--- DATASET EXTRACT Enclosed Below ---
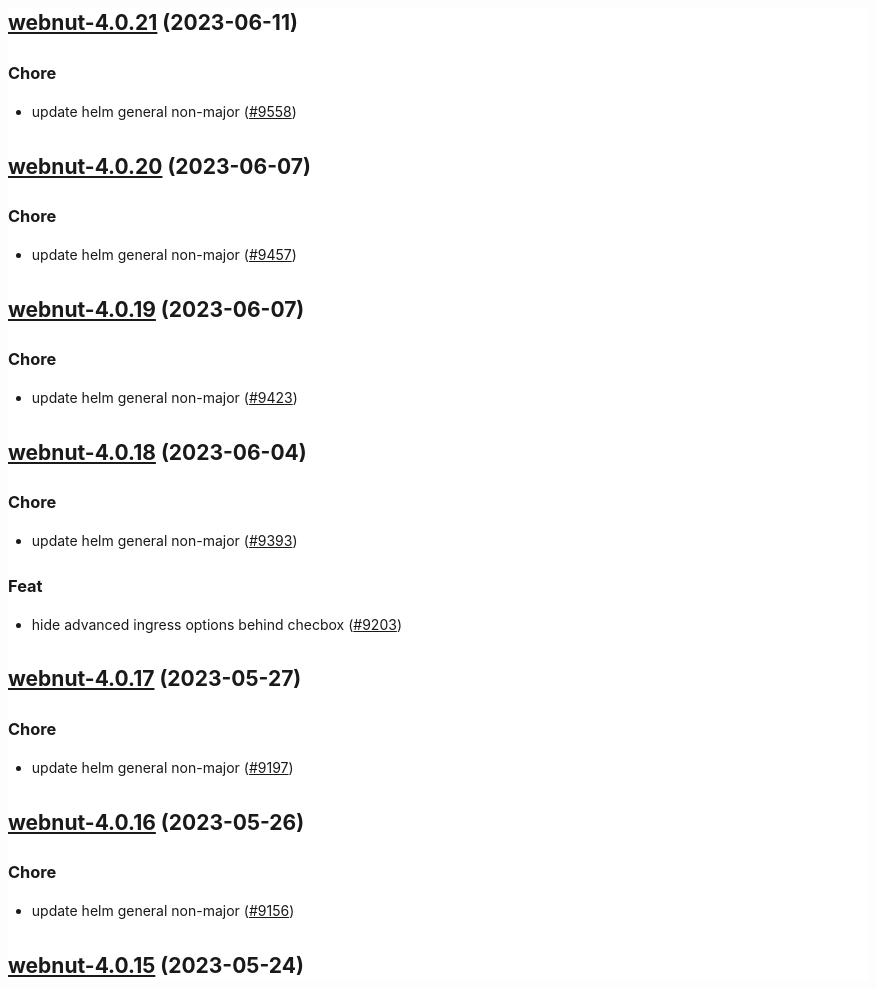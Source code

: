 ## [webnut-4.0.21](https://github.com/truecharts/charts/compare/webnut-4.0.20...webnut-4.0.21) (2023-06-11)

### Chore

- update helm general non-major ([#9558](https://github.com/truecharts/charts/issues/9558))

## [webnut-4.0.20](https://github.com/truecharts/charts/compare/webnut-4.0.19...webnut-4.0.20) (2023-06-07)

### Chore

- update helm general non-major ([#9457](https://github.com/truecharts/charts/issues/9457))

## [webnut-4.0.19](https://github.com/truecharts/charts/compare/webnut-4.0.18...webnut-4.0.19) (2023-06-07)

### Chore

- update helm general non-major ([#9423](https://github.com/truecharts/charts/issues/9423))

## [webnut-4.0.18](https://github.com/truecharts/charts/compare/webnut-4.0.17...webnut-4.0.18) (2023-06-04)

### Chore

- update helm general non-major ([#9393](https://github.com/truecharts/charts/issues/9393))

### Feat

- hide advanced ingress options behind checbox ([#9203](https://github.com/truecharts/charts/issues/9203))

## [webnut-4.0.17](https://github.com/truecharts/charts/compare/webnut-4.0.16...webnut-4.0.17) (2023-05-27)

### Chore

- update helm general non-major ([#9197](https://github.com/truecharts/charts/issues/9197))

## [webnut-4.0.16](https://github.com/truecharts/charts/compare/webnut-4.0.15...webnut-4.0.16) (2023-05-26)

### Chore

- update helm general non-major ([#9156](https://github.com/truecharts/charts/issues/9156))

## [webnut-4.0.15](https://github.com/truecharts/charts/compare/webnut-4.0.14...webnut-4.0.15) (2023-05-24)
--- End of Enclosed DATASET EXTRACT ---
Every record above must be copied exactly; none of the pictures belong in the copy.

> [ANSWER SECTION]:
Source code

: ## [webnut-4.0.21](https://github.com/truecharts/charts/compare/webnut-4.0.20...webnut-4.0.21) (2023-06-11)

### Chore

- update helm general non-major ([#9558](https://github.com/truecharts/charts/issues/9558))

## [webnut-4.0.20](https://github.com/truecharts/charts/compare/webnut-4.0.19...webnut-4.0.20) (2023-06-07)

### Chore

- update helm general non-major ([#9457](https://github.com/truecharts/charts/issues/9457))

## [webnut-4.0.19](https://github.com/truecharts/charts/compare/webnut-4.0.18...webnut-4.0.19) (2023-06-07)

### Chore

- update helm general non-major ([#9423](https://github.com/truecharts/charts/issues/9423))

## [webnut-4.0.18](https://github.com/truecharts/charts/compare/webnut-4.0.17...webnut-4.0.18) (2023-06-04)

### Chore

- update helm general non-major ([#9393](https://github.com/truecharts/charts/issues/9393))

### Feat

- hide advanced ingress options behind checbox ([#9203](https://github.com/truecharts/charts/issues/9203))

## [webnut-4.0.17](https://github.com/truecharts/charts/compare/webnut-4.0.16...webnut-4.0.17) (2023-05-27)

### Chore

- update helm general non-major ([#9197](https://github.com/truecharts/charts/issues/9197))

## [webnut-4.0.16](https://github.com/truecharts/charts/compare/webnut-4.0.15...webnut-4.0.16) (2023-05-26)

### Chore

- update helm general non-major ([#9156](https://github.com/truecharts/charts/issues/9156))

## [webnut-4.0.15](https://github.com/truecharts/charts/compare/webnut-4.0.14...webnut-4.0.15) (2023-05-24)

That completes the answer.